Henry’s go-to engineering guru, Ryan Freeland, captured these loose sessions in all their rafter-shaking power and clarity. It sounds as immediate and as visceral as any album they’ve made together. You can make out every popped snare and rattled tambourine from Jay Bellerose in crackling detail; follow Jennifer Condos’ limber bass as it snakes through the clamor of voices; get lost in the woolly hum of Tyler Chester’s organ and keys. But in an album about singing as a work of redemption, the harmonists are the ones who come in clutch. They include Adam Minkoff along with—crucially—Allison Russell and JT Nero, better known as Birds of Chicago. The most warmly humanistic of bands, their geniality and deep harmonies color everything they lay a hand to. Helm’s miniature cloud of witnesses imbues even the most hardscrabble songs with the lilt of compassion. Listen to how they sow little eruptions of joy through the tough-as-nails title track, a lithe groove where Doyle Bramhall’s electric guitar squalls fade into snapped fingers. And hear them in “Michigan,” all but underwater in dashed romance and Chester’s organ wash—until the chorus comes, roaring in celebration at the freedom to just belt it at top volume.

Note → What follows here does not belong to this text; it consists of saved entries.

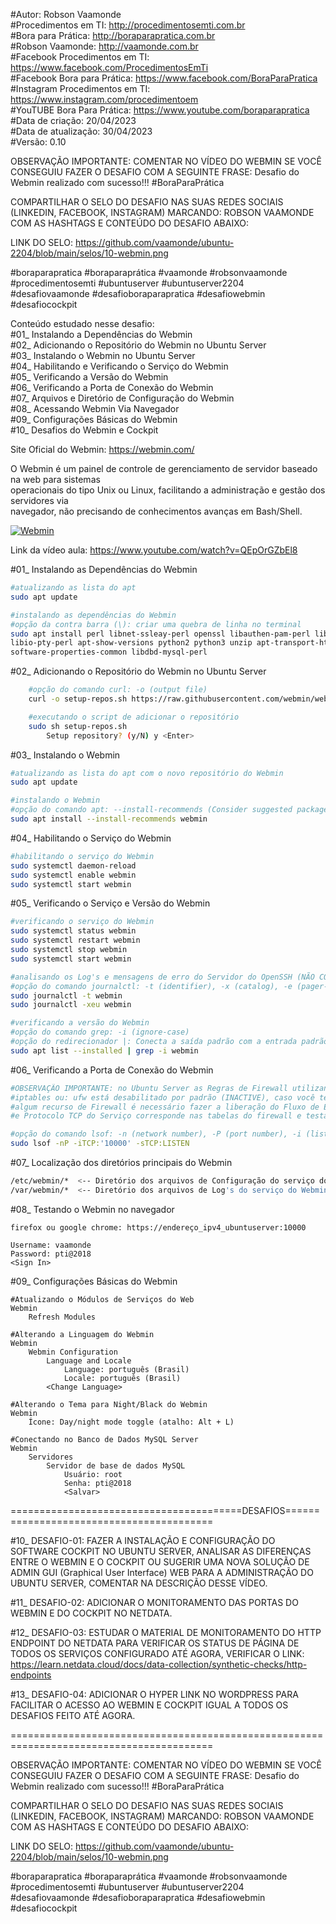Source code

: #Autor: Robson Vaamonde<br>
#Procedimentos em TI: http://procedimentosemti.com.br<br>
#Bora para Prática: http://boraparapratica.com.br<br>
#Robson Vaamonde: http://vaamonde.com.br<br>
#Facebook Procedimentos em TI: https://www.facebook.com/ProcedimentosEmTi<br>
#Facebook Bora para Prática: https://www.facebook.com/BoraParaPratica<br>
#Instagram Procedimentos em TI: https://www.instagram.com/procedimentoem<br>
#YouTUBE Bora Para Prática: https://www.youtube.com/boraparapratica<br>
#Data de criação: 20/04/2023<br>
#Data de atualização: 30/04/2023<br>
#Versão: 0.10<br>

OBSERVAÇÃO IMPORTANTE: COMENTAR NO VÍDEO DO WEBMIN SE VOCÊ CONSEGUIU FAZER O DESAFIO COM 
A SEGUINTE FRASE: Desafio do Webmin realizado com sucesso!!! #BoraParaPrática

COMPARTILHAR O SELO DO DESAFIO NAS SUAS REDES SOCIAIS (LINKEDIN, FACEBOOK, INSTAGRAM)
MARCANDO: ROBSON VAAMONDE COM AS HASHTAGS E CONTEÚDO DO DESAFIO ABAIXO: 

LINK DO SELO: https://github.com/vaamonde/ubuntu-2204/blob/main/selos/10-webmin.png

#boraparapratica #boraparaprática #vaamonde #robsonvaamonde #procedimentosemti #ubuntuserver 
#ubuntuserver2204 #desafiovaamonde #desafioboraparapratica #desafiowebmin #desafiocockpit

Conteúdo estudado nesse desafio:<br>
#01_ Instalando a Dependências do Webmin<br>
#02_ Adicionando o Repositório do Webmin no Ubuntu Server<br>
#03_ Instalando o Webmin no Ubuntu Server<br>
#04_ Habilitando e Verificando o Serviço do Webmin<br>
#05_ Verificando a Versão do Webmin<br>
#06_ Verificando a Porta de Conexão do Webmin<br>
#07_ Arquivos e Diretório de Configuração do Webmin<br>
#08_ Acessando Webmin Via Navegador<br>
#09_ Configurações Básicas do Webmin<br>
#10_ Desafios do Webmin e Cockpit<br>

Site Oficial do Webmin: https://webmin.com/<br>

O Webmin é um painel de controle de gerenciamento de servidor baseado na web para sistemas<br>
operacionais do tipo Unix ou Linux, facilitando a administração e gestão dos servidores via<br>
navegador, não precisando de conhecimentos avanças em Bash/Shell.

[![Webmin](http://img.youtube.com/vi/QEpOrGZbEl8/0.jpg)](https://www.youtube.com/watch?v=QEpOrGZbEl8 "Webmin")

Link da vídeo aula: https://www.youtube.com/watch?v=QEpOrGZbEl8

#01_ Instalando as Dependências do Webmin<br>

```bash
#atualizando as lista do apt
sudo apt update

#instalando as dependências do Webmin
#opção da contra barra (\): criar uma quebra de linha no terminal
sudo apt install perl libnet-ssleay-perl openssl libauthen-pam-perl libpam-runtime \
libio-pty-perl apt-show-versions python2 python3 unzip apt-transport-https libdbi-perl \
software-properties-common libdbd-mysql-perl
```

#02_ Adicionando o Repositório do Webmin no Ubuntu Server<br>

```bash
	#opção do comando curl: -o (output file)
	curl -o setup-repos.sh https://raw.githubusercontent.com/webmin/webmin/master/setup-repos.sh

	#executando o script de adicionar o repositório
	sudo sh setup-repos.sh
		Setup repository? (y/N) y <Enter>
```


#03_ Instalando o Webmin<br>

```bash
#atualizando as lista do apt com o novo repositório do Webmin
sudo apt update

#instalando o Webmin
#opção do comando apt: --install-recommends (Consider suggested packages as a dependency for installing)
sudo apt install --install-recommends webmin
```

#04_ Habilitando o Serviço do Webmin<br>

```bash
#habilitando o serviço do Webmin
sudo systemctl daemon-reload
sudo systemctl enable webmin
sudo systemctl start webmin
```

#05_ Verificando o Serviço e Versão do Webmin<br>

```bash
#verificando o serviço do Webmin
sudo systemctl status webmin
sudo systemctl restart webmin
sudo systemctl stop webmin
sudo systemctl start webmin

#analisando os Log's e mensagens de erro do Servidor do OpenSSH (NÃO COMENTADO NO VÍDEO)
#opção do comando journalctl: -t (identifier), -x (catalog), -e (pager-end), -u (unit)
sudo journalctl -t webmin
sudo journalctl -xeu webmin

#verificando a versão do Webmin
#opção do comando grep: -i (ignore-case)
#opção do redirecionador |: Conecta a saída padrão com a entrada padrão de outro comando
sudo apt list --installed | grep -i webmin 
```

#06_ Verificando a Porta de Conexão do Webmin<br>

```bash
#OBSERVAÇÃO IMPORTANTE: no Ubuntu Server as Regras de Firewall utilizando o comando: 
#iptables ou: ufw está desabilitado por padrão (INACTIVE), caso você tenha habilitado 
#algum recurso de Firewall é necessário fazer a liberação do Fluxo de Entrada, Porta 
#e Protocolo TCP do Serviço corresponde nas tabelas do firewall e testar a conexão.

#opção do comando lsof: -n (network number), -P (port number), -i (list IP Address), -s (alone directs)
sudo lsof -nP -iTCP:'10000' -sTCP:LISTEN
```

#07_ Localização dos diretórios principais do Webmin<br>

```bash
/etc/webmin/*  <-- Diretório dos arquivos de Configuração do serviço do Webmin
/var/webmin/*  <-- Diretório dos arquivos de Log's do serviço do Webmin
```

#08_ Testando o Webmin no navegador<br>

	firefox ou google chrome: https://endereço_ipv4_ubuntuserver:10000

	Username: vaamonde
	Password: pti@2018 
	<Sign In>

#09_ Configurações Básicas do Webmin<br>

	#Atualizando o Módulos de Serviços do Web
	Webmin
		Refresh Modules

	#Alterando a Linguagem do Webmin
	Webmin
		Webmin Configuration
			Language and Locale
				Language: português (Brasil)
				Locale: português (Brasil)
			<Change Language>
	
	#Alterando o Tema para Night/Black do Webmin
	Webmin
		Ícone: Day/night mode toggle (atalho: Alt + L)

	#Conectando no Banco de Dados MySQL Server
	Webmin
		Servidores
			Servidor de base de dados MySQL
				Usuário: root
				Senha: pti@2018
				<Salvar>
		
========================================DESAFIOS=========================================

#10_ DESAFIO-01: FAZER A INSTALAÇÃO E CONFIGURAÇÃO DO SOFTWARE COCKPIT NO UBUNTU SERVER,
ANALISAR AS DIFERENÇAS ENTRE O WEBMIN E O COCKPIT OU SUGERIR UMA NOVA SOLUÇÃO DE ADMIN
GUI (Graphical User Interface) WEB PARA A ADMINISTRAÇÃO DO UBUNTU SERVER, COMENTAR NA
DESCRIÇÃO DESSE VÍDEO.

#11_ DESAFIO-02: ADICIONAR O MONITORAMENTO DAS PORTAS DO WEBMIN E DO COCKPIT NO NETDATA.

#12_ DESAFIO-03: ESTUDAR O MATERIAL DE MONITORAMENTO DO HTTP ENDPOINT DO NETDATA PARA
VERIFICAR OS STATUS DE PÁGINA DE TODOS OS SERVIÇOS CONFIGURADO ATÉ AGORA, VERIFICAR O
LINK: https://learn.netdata.cloud/docs/data-collection/synthetic-checks/http-endpoints

#13_ DESAFIO-04: ADICIONAR O HYPER LINK NO WORDPRESS PARA FACILITAR O ACESSO AO WEBMIN E
COCKPIT IGUAL A TODOS OS DESAFIOS FEITO ATÉ AGORA.

=========================================================================================

OBSERVAÇÃO IMPORTANTE: COMENTAR NO VÍDEO DO WEBMIN SE VOCÊ CONSEGUIU FAZER O DESAFIO COM 
A SEGUINTE FRASE: Desafio do Webmin realizado com sucesso!!! #BoraParaPrática

COMPARTILHAR O SELO DO DESAFIO NAS SUAS REDES SOCIAIS (LINKEDIN, FACEBOOK, INSTAGRAM)
MARCANDO: ROBSON VAAMONDE COM AS HASHTAGS E CONTEÚDO DO DESAFIO ABAIXO: 

LINK DO SELO: https://github.com/vaamonde/ubuntu-2204/blob/main/selos/10-webmin.png

#boraparapratica #boraparaprática #vaamonde #robsonvaamonde #procedimentosemti #ubuntuserver 
#ubuntuserver2204 #desafiovaamonde #desafioboraparapratica #desafiowebmin #desafiocockpit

Community is a big part of what the album’s about, and Helm’s sense of belonging reaches back beyond what’s visible, encompassing even the ancestors. She’s a keeper of the flame, a singer who holds lineage close to her heart—not least the lineage of her legendary father, Levon Helm. His confederate Robbie Robertson has a writing credit here, as Helm swings and swaggers through a wonderfully sweaty R&B number called “The Stones I Throw,” a relic of Levon & The Hawks’ days lighting up bars. But if Helm is buoyed by heritage, she’s not beholden to it; her aim isn’t to live in the past but to remake it in her own image, something she does on a read of Henry’s song “Odetta” (a literal invocation of the ancestors). The original recording featured a high-stepping gospel piano motif, which here spills its sanctified ebullience all over a boisterous bridge; Helm holds it aloft by her own solemn authority.

This Too Shall Light concludes with two songs that tie it all together. First is T-Bone Burnett’s “River of Love,” haunted when Sam Phillips sang it on her album The Turning but quietly hopeful here; the song sparkles as Helm follows the rivers of grief and struggle, truth and belief back to the origin points, reassured that they were running long before she got here and they’ll keep running long after she leaves. The final song is an acapella read of the traditional “Gloryland,” wonderfully rough and craggy, with an arrangement credit shared between Helm and her father. Here there’s light shed even in death, the true end of suffering and sadness. Those who’ve gone to Heaven shall weep no more, the song promises; and for those of us still breathing, at least we have something to sing about.